Task instructions: Look for the word "Smart" in the entries below, then copy every line that has it.

=== Begin Enclosure ===

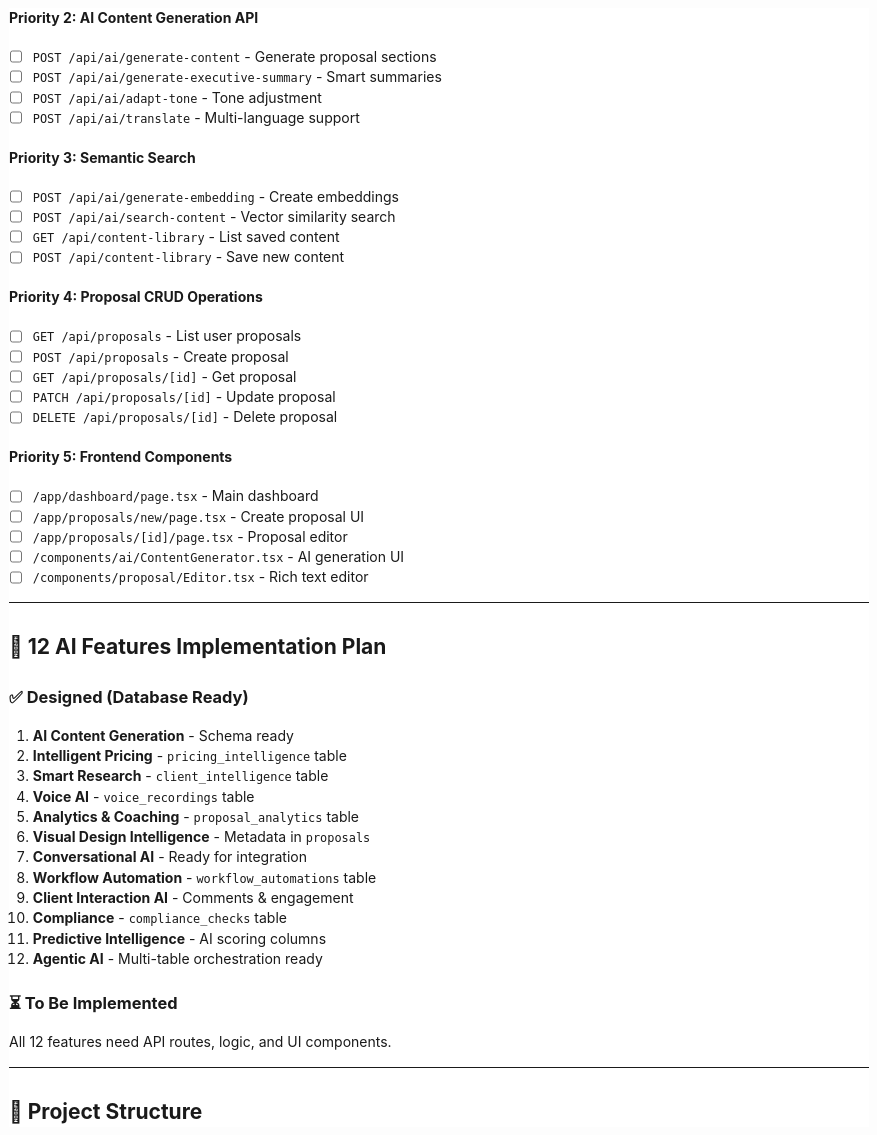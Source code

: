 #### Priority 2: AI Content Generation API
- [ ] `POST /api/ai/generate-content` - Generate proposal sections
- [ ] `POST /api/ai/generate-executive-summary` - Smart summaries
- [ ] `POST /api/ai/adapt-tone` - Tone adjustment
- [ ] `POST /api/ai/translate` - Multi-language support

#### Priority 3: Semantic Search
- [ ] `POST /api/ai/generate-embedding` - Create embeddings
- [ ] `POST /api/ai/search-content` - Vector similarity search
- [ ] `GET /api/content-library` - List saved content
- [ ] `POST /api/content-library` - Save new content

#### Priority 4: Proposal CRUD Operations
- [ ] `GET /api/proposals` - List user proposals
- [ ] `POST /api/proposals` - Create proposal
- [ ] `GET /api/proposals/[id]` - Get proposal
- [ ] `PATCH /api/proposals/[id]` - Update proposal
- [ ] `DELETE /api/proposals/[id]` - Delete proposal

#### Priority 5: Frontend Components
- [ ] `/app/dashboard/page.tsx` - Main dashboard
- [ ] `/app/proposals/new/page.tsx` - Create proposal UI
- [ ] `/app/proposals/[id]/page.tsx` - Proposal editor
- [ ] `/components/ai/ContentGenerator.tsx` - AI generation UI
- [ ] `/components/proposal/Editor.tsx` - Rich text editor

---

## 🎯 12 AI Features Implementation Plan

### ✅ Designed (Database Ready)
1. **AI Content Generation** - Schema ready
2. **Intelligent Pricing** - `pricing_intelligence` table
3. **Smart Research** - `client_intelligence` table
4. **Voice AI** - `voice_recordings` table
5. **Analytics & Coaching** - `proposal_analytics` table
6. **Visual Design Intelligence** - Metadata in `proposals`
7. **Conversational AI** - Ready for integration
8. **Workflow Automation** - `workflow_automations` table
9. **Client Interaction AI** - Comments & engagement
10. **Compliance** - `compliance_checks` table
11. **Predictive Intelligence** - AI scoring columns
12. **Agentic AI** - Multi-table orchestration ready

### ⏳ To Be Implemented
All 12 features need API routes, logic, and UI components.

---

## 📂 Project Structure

=== End Enclosure ===
=== Begin Enclosure ===

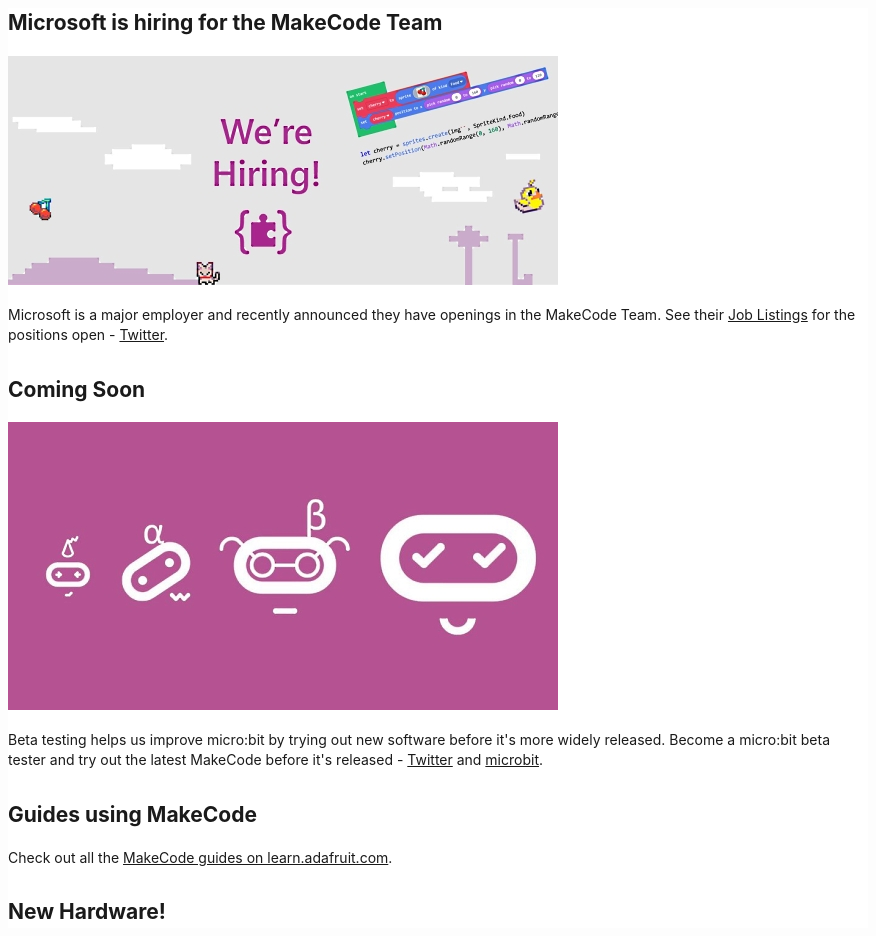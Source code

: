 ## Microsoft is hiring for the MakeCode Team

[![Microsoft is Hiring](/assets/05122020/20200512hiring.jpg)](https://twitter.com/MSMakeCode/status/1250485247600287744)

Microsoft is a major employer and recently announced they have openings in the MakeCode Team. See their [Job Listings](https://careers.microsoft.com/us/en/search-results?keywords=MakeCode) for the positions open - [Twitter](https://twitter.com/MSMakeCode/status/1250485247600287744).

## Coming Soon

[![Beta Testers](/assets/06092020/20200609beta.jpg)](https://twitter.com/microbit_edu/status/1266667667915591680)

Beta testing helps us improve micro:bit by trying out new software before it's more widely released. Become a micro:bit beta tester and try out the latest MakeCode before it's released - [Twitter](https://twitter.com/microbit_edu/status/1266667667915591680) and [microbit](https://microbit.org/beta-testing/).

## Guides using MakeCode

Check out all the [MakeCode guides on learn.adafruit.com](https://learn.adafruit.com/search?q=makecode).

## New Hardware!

=== End Enclosure ===

Answer area:
- [ ] `POST /api/ai/generate-executive-summary` - Smart summaries
3. **Smart Research** - `client_intelligence` table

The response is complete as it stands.